[Dataset excerpts]
────────────────────
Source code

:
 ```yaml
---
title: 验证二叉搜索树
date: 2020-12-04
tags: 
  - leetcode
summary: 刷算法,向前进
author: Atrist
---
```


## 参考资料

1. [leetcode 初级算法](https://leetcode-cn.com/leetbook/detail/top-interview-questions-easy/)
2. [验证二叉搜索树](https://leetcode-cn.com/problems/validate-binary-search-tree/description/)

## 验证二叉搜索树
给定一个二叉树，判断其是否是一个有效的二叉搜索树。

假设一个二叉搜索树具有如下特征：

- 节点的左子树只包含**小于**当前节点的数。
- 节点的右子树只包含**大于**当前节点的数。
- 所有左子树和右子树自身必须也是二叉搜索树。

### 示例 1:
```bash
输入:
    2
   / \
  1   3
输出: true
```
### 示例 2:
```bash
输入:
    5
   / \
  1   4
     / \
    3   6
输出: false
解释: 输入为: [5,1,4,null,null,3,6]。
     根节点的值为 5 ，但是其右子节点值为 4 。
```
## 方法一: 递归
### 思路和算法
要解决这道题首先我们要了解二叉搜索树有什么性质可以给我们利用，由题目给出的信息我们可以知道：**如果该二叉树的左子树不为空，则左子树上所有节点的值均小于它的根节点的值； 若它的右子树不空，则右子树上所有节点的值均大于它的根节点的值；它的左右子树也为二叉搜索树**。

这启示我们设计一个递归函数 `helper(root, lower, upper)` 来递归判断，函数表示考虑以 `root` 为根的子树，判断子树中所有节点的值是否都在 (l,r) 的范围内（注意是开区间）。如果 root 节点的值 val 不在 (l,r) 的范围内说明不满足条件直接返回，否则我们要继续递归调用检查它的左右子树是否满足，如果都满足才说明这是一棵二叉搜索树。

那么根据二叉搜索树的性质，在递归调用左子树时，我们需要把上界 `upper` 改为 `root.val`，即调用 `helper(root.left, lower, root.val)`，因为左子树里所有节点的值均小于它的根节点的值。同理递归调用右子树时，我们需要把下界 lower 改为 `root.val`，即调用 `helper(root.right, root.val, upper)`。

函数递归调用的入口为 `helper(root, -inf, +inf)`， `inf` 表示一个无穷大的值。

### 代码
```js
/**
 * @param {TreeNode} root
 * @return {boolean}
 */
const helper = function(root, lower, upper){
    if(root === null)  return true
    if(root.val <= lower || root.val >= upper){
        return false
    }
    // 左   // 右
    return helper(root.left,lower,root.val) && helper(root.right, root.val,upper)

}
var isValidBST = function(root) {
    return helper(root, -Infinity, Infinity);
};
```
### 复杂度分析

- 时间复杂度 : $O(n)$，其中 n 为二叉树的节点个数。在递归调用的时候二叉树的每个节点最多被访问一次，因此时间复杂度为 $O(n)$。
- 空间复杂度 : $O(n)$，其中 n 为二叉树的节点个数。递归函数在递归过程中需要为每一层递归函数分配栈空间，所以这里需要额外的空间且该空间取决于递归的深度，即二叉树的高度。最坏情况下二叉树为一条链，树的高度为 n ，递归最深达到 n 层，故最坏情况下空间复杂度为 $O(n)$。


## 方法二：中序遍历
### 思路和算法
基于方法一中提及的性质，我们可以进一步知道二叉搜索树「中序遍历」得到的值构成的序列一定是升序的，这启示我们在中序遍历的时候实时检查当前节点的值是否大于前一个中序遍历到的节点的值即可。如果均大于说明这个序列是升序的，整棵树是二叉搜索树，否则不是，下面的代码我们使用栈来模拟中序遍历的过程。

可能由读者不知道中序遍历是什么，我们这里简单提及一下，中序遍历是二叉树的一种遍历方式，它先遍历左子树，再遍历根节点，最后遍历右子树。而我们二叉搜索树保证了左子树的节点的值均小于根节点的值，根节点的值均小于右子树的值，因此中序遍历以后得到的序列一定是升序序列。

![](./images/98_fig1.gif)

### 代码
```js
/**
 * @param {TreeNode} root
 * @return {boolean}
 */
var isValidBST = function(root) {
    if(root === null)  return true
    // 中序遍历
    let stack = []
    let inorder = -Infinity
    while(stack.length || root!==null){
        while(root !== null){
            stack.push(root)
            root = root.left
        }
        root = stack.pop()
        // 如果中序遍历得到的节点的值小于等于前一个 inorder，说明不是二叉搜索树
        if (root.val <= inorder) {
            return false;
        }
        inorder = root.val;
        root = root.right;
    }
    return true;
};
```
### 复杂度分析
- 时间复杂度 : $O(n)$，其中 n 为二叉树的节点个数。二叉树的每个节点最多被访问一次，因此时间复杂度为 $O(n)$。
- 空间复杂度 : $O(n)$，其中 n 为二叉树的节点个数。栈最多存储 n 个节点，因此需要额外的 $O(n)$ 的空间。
────────────────────
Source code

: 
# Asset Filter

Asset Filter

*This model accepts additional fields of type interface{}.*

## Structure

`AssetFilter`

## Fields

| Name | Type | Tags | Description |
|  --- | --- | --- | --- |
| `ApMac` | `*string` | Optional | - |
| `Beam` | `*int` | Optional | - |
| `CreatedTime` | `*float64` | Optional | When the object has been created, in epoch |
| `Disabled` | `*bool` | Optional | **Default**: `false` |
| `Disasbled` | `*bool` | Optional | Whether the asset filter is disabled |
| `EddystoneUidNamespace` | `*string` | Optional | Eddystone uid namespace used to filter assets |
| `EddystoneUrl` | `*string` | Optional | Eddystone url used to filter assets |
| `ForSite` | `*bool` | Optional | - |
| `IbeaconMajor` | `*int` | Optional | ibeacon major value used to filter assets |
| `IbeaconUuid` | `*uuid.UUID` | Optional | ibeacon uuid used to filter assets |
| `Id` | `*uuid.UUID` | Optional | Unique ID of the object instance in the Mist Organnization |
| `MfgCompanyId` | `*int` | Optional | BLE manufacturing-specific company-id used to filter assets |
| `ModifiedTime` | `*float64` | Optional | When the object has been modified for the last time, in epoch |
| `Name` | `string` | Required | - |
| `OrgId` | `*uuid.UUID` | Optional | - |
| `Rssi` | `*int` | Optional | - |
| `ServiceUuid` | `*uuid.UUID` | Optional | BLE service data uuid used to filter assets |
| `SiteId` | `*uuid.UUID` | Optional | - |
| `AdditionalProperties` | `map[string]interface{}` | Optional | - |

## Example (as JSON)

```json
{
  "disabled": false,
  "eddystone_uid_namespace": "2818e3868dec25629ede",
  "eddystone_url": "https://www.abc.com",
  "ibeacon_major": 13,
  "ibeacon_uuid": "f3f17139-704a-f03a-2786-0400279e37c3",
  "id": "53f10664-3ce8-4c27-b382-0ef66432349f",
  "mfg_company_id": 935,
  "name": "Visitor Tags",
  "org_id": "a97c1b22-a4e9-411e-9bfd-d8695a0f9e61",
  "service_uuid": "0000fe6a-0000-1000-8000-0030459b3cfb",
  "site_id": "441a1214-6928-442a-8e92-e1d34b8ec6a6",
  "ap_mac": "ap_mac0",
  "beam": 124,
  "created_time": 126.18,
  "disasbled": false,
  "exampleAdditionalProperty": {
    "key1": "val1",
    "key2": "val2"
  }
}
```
────────────────────
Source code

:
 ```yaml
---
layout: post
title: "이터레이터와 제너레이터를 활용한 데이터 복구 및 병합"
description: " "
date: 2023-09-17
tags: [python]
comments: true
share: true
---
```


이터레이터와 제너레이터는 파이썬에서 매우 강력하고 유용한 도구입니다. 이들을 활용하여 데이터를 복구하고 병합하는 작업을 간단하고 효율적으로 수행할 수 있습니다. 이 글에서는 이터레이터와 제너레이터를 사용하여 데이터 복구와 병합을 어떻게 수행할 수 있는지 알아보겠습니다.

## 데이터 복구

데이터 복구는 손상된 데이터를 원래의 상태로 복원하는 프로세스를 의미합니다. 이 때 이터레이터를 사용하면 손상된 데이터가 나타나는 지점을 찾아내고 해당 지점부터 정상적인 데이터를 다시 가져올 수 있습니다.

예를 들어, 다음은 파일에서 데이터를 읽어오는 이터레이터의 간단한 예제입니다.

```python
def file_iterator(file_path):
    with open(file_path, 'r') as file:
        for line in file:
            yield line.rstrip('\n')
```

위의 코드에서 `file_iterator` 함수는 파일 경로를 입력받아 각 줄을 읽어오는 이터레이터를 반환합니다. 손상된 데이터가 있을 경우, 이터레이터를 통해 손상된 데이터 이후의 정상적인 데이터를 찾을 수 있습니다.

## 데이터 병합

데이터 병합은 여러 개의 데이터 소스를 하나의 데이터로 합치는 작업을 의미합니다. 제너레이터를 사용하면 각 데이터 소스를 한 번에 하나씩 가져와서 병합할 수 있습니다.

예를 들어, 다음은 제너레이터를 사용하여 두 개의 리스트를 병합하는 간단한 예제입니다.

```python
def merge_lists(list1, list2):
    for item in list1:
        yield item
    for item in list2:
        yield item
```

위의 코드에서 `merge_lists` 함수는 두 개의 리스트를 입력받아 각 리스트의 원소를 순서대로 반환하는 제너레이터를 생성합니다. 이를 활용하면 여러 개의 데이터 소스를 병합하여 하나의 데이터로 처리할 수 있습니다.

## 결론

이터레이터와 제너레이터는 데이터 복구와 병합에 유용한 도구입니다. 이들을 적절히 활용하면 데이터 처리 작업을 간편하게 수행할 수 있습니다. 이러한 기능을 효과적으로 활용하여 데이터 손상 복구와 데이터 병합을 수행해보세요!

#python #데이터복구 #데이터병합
────────────────────
Copy out each line of the entries above that holds "제너레이터는".

이터레이터와 제너레이터는 파이썬에서 매우 강력하고 유용한 도구입니다. 이들을 활용하여 데이터를 복구하고 병합하는 작업을 간단하고 효율적으로 수행할 수 있습니다. 이 글에서는 이터레이터와 제너레이터를 사용하여 데이터 복구와 병합을 어떻게 수행할 수 있는지 알아보겠습니다.
이터레이터와 제너레이터는 데이터 복구와 병합에 유용한 도구입니다. 이들을 적절히 활용하면 데이터 처리 작업을 간편하게 수행할 수 있습니다. 이러한 기능을 효과적으로 활용하여 데이터 손상 복구와 데이터 병합을 수행해보세요!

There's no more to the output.